Closed Bug 486140 Opened 15 years ago Closed 15 years ago

Some DNS servers prevent Keyword URL

Categories

(Firefox :: General, defect)

3.5 Branch
x86
Windows XP
defect
Not set
normal

Tracking

()

VERIFIED INVALID

People

(Reporter: Gabri, Unassigned)

References

Details

Some DNS servers, such as OpenDNS, prevent the Keyword URL.
The current value is:

http://www.google.com/search?ie=UTF-8&oe=UTF-8&sourceid=navclient&gfns=1&q=

But I think (I am not sure) it is deprecated. If we remove the "&gfns=1" substring, it works properly but without Feeling Lucky search. :(

We should set a new one.
To "fix" this "strange behavior", we can change the order of the variables on the query, like so:

http://www.google.com/search?ie=UTF-8&oe=UTF-8&gfns=1&sourceid=navclient&q=

Or, if you want make it harder to filter by DNS, something like that:

http://www.google.com/search?ie=UTF-8&oe=UTF-8&gfns=1&sourceid=navclient&rls=org.mozilla:it:official&client=firefox-a&q=
By "some" do you mean only the opendns server ?
How about fixing the opendns server ?
Why should we change this just because one single DNS server decided to filter such URLs ?
Lots of Internet users use OpenDNS servers and I think this feature is used widely.

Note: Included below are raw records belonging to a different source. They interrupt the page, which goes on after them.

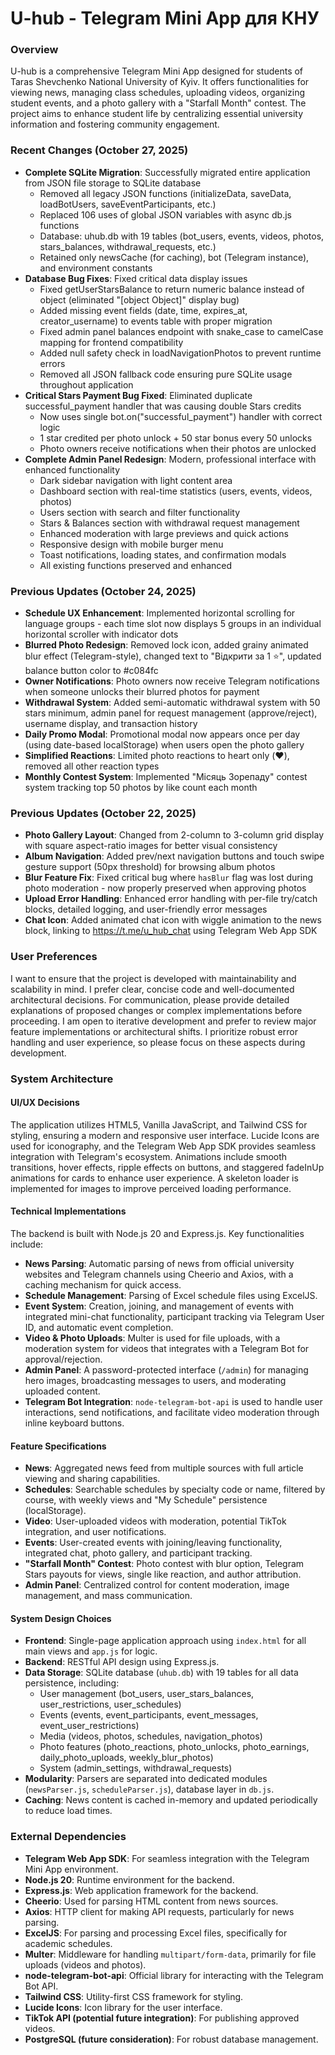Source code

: # U-hub - Telegram Mini App для КНУ

### Overview
U-hub is a comprehensive Telegram Mini App designed for students of Taras Shevchenko National University of Kyiv. It offers functionalities for viewing news, managing class schedules, uploading videos, organizing student events, and a photo gallery with a "Starfall Month" contest. The project aims to enhance student life by centralizing essential university information and fostering community engagement.

### Recent Changes (October 27, 2025)
- **Complete SQLite Migration**: Successfully migrated entire application from JSON file storage to SQLite database
  - Removed all legacy JSON functions (initializeData, saveData, loadBotUsers, saveEventParticipants, etc.)
  - Replaced 106 uses of global JSON variables with async db.js functions
  - Database: uhub.db with 19 tables (bot_users, events, videos, photos, stars_balances, withdrawal_requests, etc.)
  - Retained only newsCache (for caching), bot (Telegram instance), and environment constants
- **Database Bug Fixes**: Fixed critical data display issues
  - Fixed getUserStarsBalance to return numeric balance instead of object (eliminated "[object Object]" display bug)
  - Added missing event fields (date, time, expires_at, creator_username) to events table with proper migration
  - Fixed admin panel balances endpoint with snake_case to camelCase mapping for frontend compatibility
  - Added null safety check in loadNavigationPhotos to prevent runtime errors
  - Removed all JSON fallback code ensuring pure SQLite usage throughout application
- **Critical Stars Payment Bug Fixed**: Eliminated duplicate successful_payment handler that was causing double Stars credits
  - Now uses single bot.on("successful_payment") handler with correct logic
  - 1 star credited per photo unlock + 50 star bonus every 50 unlocks
  - Photo owners receive notifications when their photos are unlocked
- **Complete Admin Panel Redesign**: Modern, professional interface with enhanced functionality
  - Dark sidebar navigation with light content area
  - Dashboard section with real-time statistics (users, events, videos, photos)
  - Users section with search and filter functionality
  - Stars & Balances section with withdrawal request management
  - Enhanced moderation with large previews and quick actions
  - Responsive design with mobile burger menu
  - Toast notifications, loading states, and confirmation modals
  - All existing functions preserved and enhanced

### Previous Updates (October 24, 2025)
- **Schedule UX Enhancement**: Implemented horizontal scrolling for language groups - each time slot now displays 5 groups in an individual horizontal scroller with indicator dots
- **Blurred Photo Redesign**: Removed lock icon, added grainy animated blur effect (Telegram-style), changed text to "Відкрити за 1 ⭐", updated balance button color to #c084fc
- **Owner Notifications**: Photo owners now receive Telegram notifications when someone unlocks their blurred photos for payment
- **Withdrawal System**: Added semi-automatic withdrawal system with 50 stars minimum, admin panel for request management (approve/reject), username display, and transaction history
- **Daily Promo Modal**: Promotional modal now appears once per day (using date-based localStorage) when users open the photo gallery
- **Simplified Reactions**: Limited photo reactions to heart only (❤️), removed all other reaction types
- **Monthly Contest System**: Implemented "Місяць Зорепаду" contest system tracking top 50 photos by like count each month

### Previous Updates (October 22, 2025)
- **Photo Gallery Layout**: Changed from 2-column to 3-column grid display with square aspect-ratio images for better visual consistency
- **Album Navigation**: Added prev/next navigation buttons and touch swipe gesture support (50px threshold) for browsing album photos
- **Blur Feature Fix**: Fixed critical bug where `hasBlur` flag was lost during photo moderation - now properly preserved when approving photos
- **Upload Error Handling**: Enhanced error handling with per-file try/catch blocks, detailed logging, and user-friendly error messages
- **Chat Icon**: Added animated chat icon with wiggle animation to the news block, linking to https://t.me/u_hub_chat using Telegram Web App SDK

### User Preferences
I want to ensure that the project is developed with maintainability and scalability in mind. I prefer clear, concise code and well-documented architectural decisions. For communication, please provide detailed explanations of proposed changes or complex implementations before proceeding. I am open to iterative development and prefer to review major feature implementations or architectural shifts. I prioritize robust error handling and user experience, so please focus on these aspects during development.

### System Architecture

#### UI/UX Decisions
The application utilizes HTML5, Vanilla JavaScript, and Tailwind CSS for styling, ensuring a modern and responsive user interface. Lucide Icons are used for iconography, and the Telegram Web App SDK provides seamless integration with Telegram's ecosystem. Animations include smooth transitions, hover effects, ripple effects on buttons, and staggered fadeInUp animations for cards to enhance user experience. A skeleton loader is implemented for images to improve perceived loading performance.

#### Technical Implementations
The backend is built with Node.js 20 and Express.js. Key functionalities include:
- **News Parsing**: Automatic parsing of news from official university websites and Telegram channels using Cheerio and Axios, with a caching mechanism for quick access.
- **Schedule Management**: Parsing of Excel schedule files using ExcelJS.
- **Event System**: Creation, joining, and management of events with integrated mini-chat functionality, participant tracking via Telegram User ID, and automatic event completion.
- **Video & Photo Uploads**: Multer is used for file uploads, with a moderation system for videos that integrates with a Telegram Bot for approval/rejection.
- **Admin Panel**: A password-protected interface (`/admin`) for managing hero images, broadcasting messages to users, and moderating uploaded content.
- **Telegram Bot Integration**: `node-telegram-bot-api` is used to handle user interactions, send notifications, and facilitate video moderation through inline keyboard buttons.

#### Feature Specifications
- **News**: Aggregated news feed from multiple sources with full article viewing and sharing capabilities.
- **Schedules**: Searchable schedules by specialty code or name, filtered by course, with weekly views and "My Schedule" persistence (localStorage).
- **Video**: User-uploaded videos with moderation, potential TikTok integration, and user notifications.
- **Events**: User-created events with joining/leaving functionality, integrated chat, photo gallery, and participant tracking.
- **"Starfall Month" Contest**: Photo contest with blur option, Telegram Stars payouts for views, single like reaction, and author attribution.
- **Admin Panel**: Centralized control for content moderation, image management, and mass communication.

#### System Design Choices
- **Frontend**: Single-page application approach using `index.html` for all main views and `app.js` for logic.
- **Backend**: RESTful API design using Express.js.
- **Data Storage**: SQLite database (`uhub.db`) with 19 tables for all data persistence, including:
  - User management (bot_users, user_stars_balances, user_restrictions, user_schedules)
  - Events (events, event_participants, event_messages, event_user_restrictions)
  - Media (videos, photos, schedules, navigation_photos)
  - Photo features (photo_reactions, photo_unlocks, photo_earnings, daily_photo_uploads, weekly_blur_photos)
  - System (admin_settings, withdrawal_requests)
- **Modularity**: Parsers are separated into dedicated modules (`newsParser.js`, `scheduleParser.js`), database layer in `db.js`.
- **Caching**: News content is cached in-memory and updated periodically to reduce load times.

### External Dependencies

- **Telegram Web App SDK**: For seamless integration with the Telegram Mini App environment.
- **Node.js 20**: Runtime environment for the backend.
- **Express.js**: Web application framework for the backend.
- **Cheerio**: Used for parsing HTML content from news sources.
- **Axios**: HTTP client for making API requests, particularly for news parsing.
- **ExcelJS**: For parsing and processing Excel files, specifically for academic schedules.
- **Multer**: Middleware for handling `multipart/form-data`, primarily for file uploads (videos and photos).
- **node-telegram-bot-api**: Official library for interacting with the Telegram Bot API.
- **Tailwind CSS**: Utility-first CSS framework for styling.
- **Lucide Icons**: Icon library for the user interface.
- **TikTok API (potential future integration)**: For publishing approved videos.
- **PostgreSQL (future consideration)**: For robust database management.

And I don't think this behavior is accidental...
Er, isn't OpenDNS just refusing to return NXDOMAIN, therefore disabling the keyword.URL feature entirely? Sounds INVALID to me.

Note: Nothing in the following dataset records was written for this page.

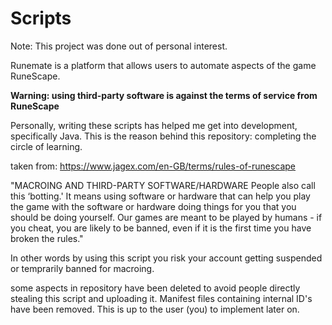 # Scripts

Note:
This project was done out of personal interest.

Runemate is a platform that allows users to automate aspects of the game RuneScape.

**Warning: using third-party software is against the terms of service from RuneScape**

Personally, writing these scripts has helped me get into development, specifically Java. This is the reason behind this repository: completing the circle of learning.

taken from: https://www.jagex.com/en-GB/terms/rules-of-runescape

"MACROING AND THIRD-PARTY SOFTWARE/HARDWARE
People also call this ‘botting.' It means using software or hardware that can help you play the game with the software or hardware doing things for you that you should be doing yourself. Our games are meant to be played by humans - if you cheat, you are likely to be banned, even if it is the first time you have broken the rules."

In other words by using this script you risk your account getting suspended or temprarily banned for macroing.


some aspects in repository have been deleted to avoid people directly stealing this script and uploading it. Manifest files containing internal ID's have been removed.
This is up to the user (you) to implement later on.
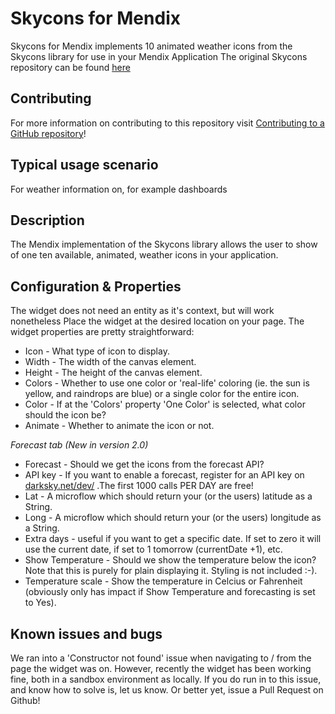# Skycons for Mendix

Skycons for Mendix implements 10 animated weather icons from the Skycons library for use in your Mendix Application
The original Skycons repository can be found [here](https://github.com/darkskyapp/skycons)

## Contributing

For more information on contributing to this repository visit [Contributing to a GitHub repository](https://world.mendix.com/display/howto50/Contributing+to+a+GitHub+repository)!

## Typical usage scenario

For weather information on, for example dashboards

## Description

The Mendix implementation of the Skycons library allows the user to show of one ten available, animated, weather icons in your application.

## Configuration & Properties

The widget does not need an entity as it's context, but will work nonetheless
Place the widget at the desired location on your page. The widget properties are pretty straightforward:

* Icon - What type of icon to display.
* Width - The width of the canvas element.
* Height - The height of the canvas element.
* Colors - Whether to use one color or 'real-life' coloring (ie. the sun is yellow, and raindrops are blue) or a single color for the entire icon.
* Color - If at the 'Colors' property 'One Color' is selected, what color should the icon be?
* Animate - Whether to animate the icon or not.

_Forecast tab (New in version 2.0)_

* Forecast - Should we get the icons from the forecast API?
* API key - If you want to enable a forecast, register for an API key on [darksky.net/dev/](https://darksky.net/dev/) .The first 1000 calls PER DAY are free!
* Lat - A microflow which should return your (or the users) latitude as a String.
* Long - A microflow which should return your (or the users) longitude as a String.
* Extra days - useful if you want to get a specific date. If set to zero it will use the current date, if set to 1 tomorrow (currentDate +1), etc.
* Show Temperature - Should we show the temperature below the icon? Note that this is purely for plain displaying it. Styling is not included :-).
* Temperature scale - Show the temperature in Celcius or Fahrenheit (obviously only has impact if Show Temperature and forecasting is set to Yes).


## Known issues and bugs

We ran into a 'Constructor not found' issue when navigating to / from the page the widget was on. However, recently the widget has been working fine, both in a sandbox environment as locally. If you do run in to this issue, and know how to solve is, let us know. Or better yet, issue a Pull Request on Github!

I don't see how the value of the keyword.URL preference would actually be having any effect here. As DNS providers all they can do is affect the result of hostname lookups... they shouldn't ever be seeing query parameters.
Component: Search → General
No longer depends on: 323801
QA Contact: search → general
As DNS providers, they can and do proxy all www.google.com traffic through their own machines. See http://www.opendns.com/support/article/244 for their current explanation of why, or http://blog.opendns.com/2007/05/22/google-turns-the-page for a previous explanation.

Whether an individual chooses to use OpenDNS or their ISP chooses to use it, they are choosing to use it, and the way OpenDNS run their business is by sniffing domain typos and by sniffing particular search URLs, and turning them into ad views for themselves. If someone has chosen to use them on their own, they can turn it off by editing their settings with OpenDNS (in fact, even if their ISP chose to use them, they probably can), and if they can't, then they have a problem to address with their ISP and/or OpenDNS.

But this bug is invalid: what happens is that Firefox looks up the IP address for www.google.com through the DNS provider the user says to use, and that DNS provider lies about the IP address, giving the address of one of their own machines which will intercept traffic to a particular pattern of URLs at www.google.com and return a redirect to their own site instead. Changing the value of keyword.URL would not only not be the right thing to do (since there's no problem with the URL other than that you or your ISP have set up your computer and your network in a way that will make it return something other than what you want), it would be pointless: OpenDNS already pwns all your traffic to www.google.com, they can start redirecting any other query string patterns any time they want, certainly long before Firefox releases something with a changed URL.
Status: NEW → RESOLVED
Closed: 15 years ago
Resolution: --- → INVALID
verified invalid
Status: RESOLVED → VERIFIED
Just for whoever's interested - you can disable OpenDNS's "smarts" by disabling shortcuts and the OpenDNS proxy. Just make sure that your IP's up to date with OpenDNS, and keyword searches will work for you again.
Unless you can't: when an ISP, rather than an individual, chooses to use OpenDNS, they may or may not register their entire IP address block so that you can't claim your IP address and make any changes (other than changing to another ISP).